Economic view: We're the new Elizabethans

Prices rose four-fold in Tudor times, then remained stable until the Napoleonic Wars and tended to decline during the 19th century

The Big D – deflation – took a step nearer us last week. The two biggest guns of the central banking world, Alan Greenspan of the US Federal Reserve and Wim Duisenberg of the European Central Bank, both acknowledged the danger of the world slipping into this condition. Dr Greenspan thought it unlikely and Mr Duisenberg was sufficiently relaxed to delay another cut in interest rates, but at least the danger is acknowledged.

Now, anyone reading this column regularly will have been aware that some of us have been paid-up members of the "deflation danger" club for the best part of a decade. It seemed obvious that the Japanese experience might spread to the rest of the world. But of course we economic scribblers have the freedom to write about unpleasant possibilities. It is rather different having central bankers whose bailiwicks cover some 60 per cent of the world economy join the club, even if so far as non-playing members.

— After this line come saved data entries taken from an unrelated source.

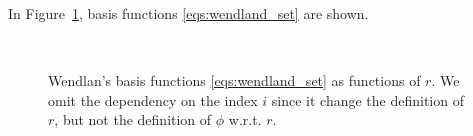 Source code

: \documentclass[fleqn, 11pt]{article}
\theoremstyle{definition}
\theoremstyle{plain}
\theoremstyle{remark}
\begin{document}
In Figure~\ref{fig:wend_plot}, basis functions \eqref{eqs:wendland_set} are shown.

\begin{figure}[tbp]
    \centering
     \\
    \caption{Wendlan's basis functions \eqref{eqs:wendland_set} as functions of $r$.
    We omit the dependency on the index $i$ since it change the definition of $r$, but not the definition of $ \phi $ w.r.t. $r$.}
    \label{fig:wend_plot}
\end{figure}
\end{document}
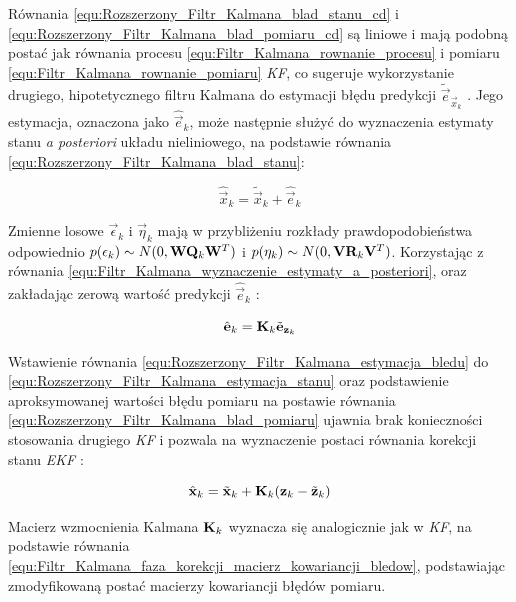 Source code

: Równania \ref{equ:Rozszerzony_Filtr_Kalmana_blad_stanu_cd} i \ref{equ:Rozszerzony_Filtr_Kalmana_blad_pomiaru_cd} są liniowe i mają podobną postać jak równania procesu \ref{equ:Filtr_Kalmana_rownanie_procesu} i pomiaru \ref{equ:Filtr_Kalmana_rownanie_pomiaru} \textit{KF}, co sugeruje wykorzystanie drugiego, hipotetycznego filtru Kalmana do estymacji błędu predykcji $\tilde{\vec{e}}_{\vec{x}_k}$ \cite{Welch1995}. Jego estymacja, oznaczona jako $\hat{\vec{e}}_k$, może następnie służyć do wyznaczenia estymaty stanu \textit{a posteriori} układu nieliniowego, na podstawie równania \ref{equ:Rozszerzony_Filtr_Kalmana_blad_stanu}:

\begin{equation}
\label{equ:Rozszerzony_Filtr_Kalmana_estymacja_stanu}
	\hat{\vec{x}}_k = \tilde{\vec{x}}_k + \hat{\vec{e}}_k
\end{equation}

Zmienne losowe $\vec{\epsilon}_k$ i $\vec{\eta}_k$ mają w przybliżeniu rozkłady prawdopodobieństwa odpowiednio $p(\mathbf{\epsilon}_k) \sim N(0, \mathbf{W}\mathbf{Q}_k\mathbf{W}^T)$ i $p(\mathbf{\eta}_k) \sim N(0, \mathbf{V}\mathbf{R}_k\mathbf{V}^T)$. Korzystając z równania \ref{equ:Filtr_Kalmana_wyznaczenie_estymaty_a_posteriori}, oraz zakładając zerową wartość predykcji $\hat{\vec{e}}_k$ \cite{Welch1995}:

\begin{equation}
\label{equ:Rozszerzony_Filtr_Kalmana_estymacja_bledu}
	\hat{\mathbf{e}}_k = \mathbf{K}_k \tilde{\mathbf{e}}_{\mathbf{z}_k}
\end{equation}

Wstawienie równania \ref{equ:Rozszerzony_Filtr_Kalmana_estymacja_bledu} do \ref{equ:Rozszerzony_Filtr_Kalmana_estymacja_stanu} oraz podstawienie aproksymowanej wartości błędu pomiaru na postawie równania \ref{equ:Rozszerzony_Filtr_Kalmana_blad_pomiaru} ujawnia brak konieczności stosowania drugiego \textit{KF} i pozwala na wyznaczenie postaci równania korekcji stanu \textit{EKF} \cite{Welch1995}:

\begin{equation}
\label{equ:Rozszerzony_Filtr_Kalmana_estymacja_stanu_cd}
	\hat{\mathbf{x}}_k = \tilde{\mathbf{x}}_k + \mathbf{K}_k (\mathbf{z}_k - \tilde{\mathbf{z}}_k)
\end{equation}

Macierz wzmocnienia Kalmana $\mathbf{K}_k$ wyznacza się analogicznie jak w \textit{KF}, na podstawie równania \ref{equ:Filtr_Kalmana_faza_korekcji_macierz_kowariancji_bledow}, podstawiając zmodyfikowaną postać macierzy kowariancji błędów pomiaru.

Why now? In reality there is no significant new economic news to justify greater concern. The US recovery is proceeding slowly but anyone who expected it to rip away was being unrealistic. Competitive pressures will keep price rises low, even if the dollar falls further and there is some imported inflation. In Europe, Germany has been unable to make much of a recovery and that too is holding down prices. The strong euro will depress Germany still further and nudge down prices across the whole of the zone. But we knew all this – anyone who thought that Germany, or indeed the eurozone, would stage a decent recovery this year has been reading the wrong papers.

Rather than go into another "will it, won't it?" debate, it seems more sensible to ask what a world of general price stability might look like: a world where prices are just as likely to come down as they are to go up. That may technically not be deflation, where prices overall fall; instead, general price stability implies many prices falling, and some inevitably rising. And general price stability would also mean some years when prices fell as well as some years when they rose.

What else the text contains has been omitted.